_TASK GOAL_
Pictures stay out; please output the remaining data exactly.

_SOURCE MATERIAL_
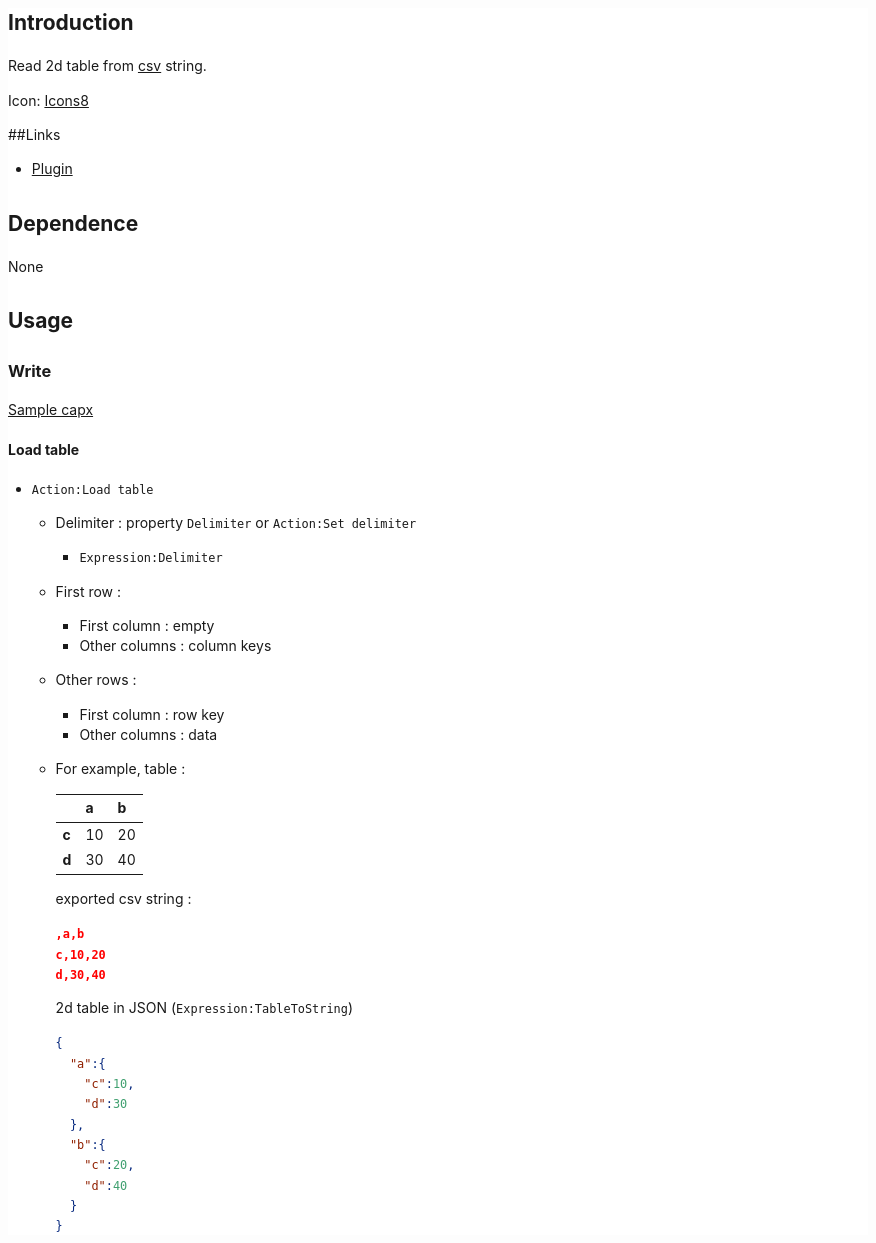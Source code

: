 ## Introduction

Read 2d table from [csv](https://en.wikipedia.org/wiki/Comma-separated_values) string.

Icon: [Icons8](https://icons8.com/)

##Links

- [Plugin](https://rexrainbow.github.io/C3RexDoc/repo/rex_csv.c3addon)

## Dependence

None

## Usage

### Write

[Sample capx](https://1drv.ms/u/s!Am5HlOzVf0kHlxALYdS7pSJjRxxf)

#### Load table

- `Action:Load table`
    - Delimiter : property `Delimiter` or `Action:Set delimiter`
        - `Expression:Delimiter`
    - First row : 
        - First column : empty
        - Other columns : column keys
    - Other rows : 
        - First column : row key
        - Other columns : data

    - For example, table :

        |       | a    | b    |
        | ----- | ---- | ---- |
        | **c** | 10   | 20   |
        | **d** | 30   | 40   |

        exported csv string :

        ```JSON
        ,a,b
        c,10,20
        d,30,40
        ```

        2d table in JSON (`Expression:TableToString`)
        
        ```json
        {
          "a":{
            "c":10,
            "d":30
          },
          "b":{
            "c":20,
            "d":40
          }
        }
        ```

_EXERCISE ANSWER_
Source code

: ## Introduction

Read 2d table from [csv](https://en.wikipedia.org/wiki/Comma-separated_values) string.

Icon: [Icons8](https://icons8.com/)

##Links

- [Plugin](https://rexrainbow.github.io/C3RexDoc/repo/rex_csv.c3addon)

## Dependence

None

## Usage

### Write

[Sample capx](https://1drv.ms/u/s!Am5HlOzVf0kHlxALYdS7pSJjRxxf)

#### Load table

- `Action:Load table`
    - Delimiter : property `Delimiter` or `Action:Set delimiter`
        - `Expression:Delimiter`
    - First row : 
        - First column : empty
        - Other columns : column keys
    - Other rows : 
        - First column : row key
        - Other columns : data

    - For example, table :

        |       | a    | b    |
        | ----- | ---- | ---- |
        | **c** | 10   | 20   |
        | **d** | 30   | 40   |

        exported csv string :

        ```JSON
        ,a,b
        c,10,20
        d,30,40
        ```

        2d table in JSON (`Expression:TableToString`)
        
        ```json
        {
          "a":{
            "c":10,
            "d":30
          },
          "b":{
            "c":20,
            "d":40
          }
        }
        ```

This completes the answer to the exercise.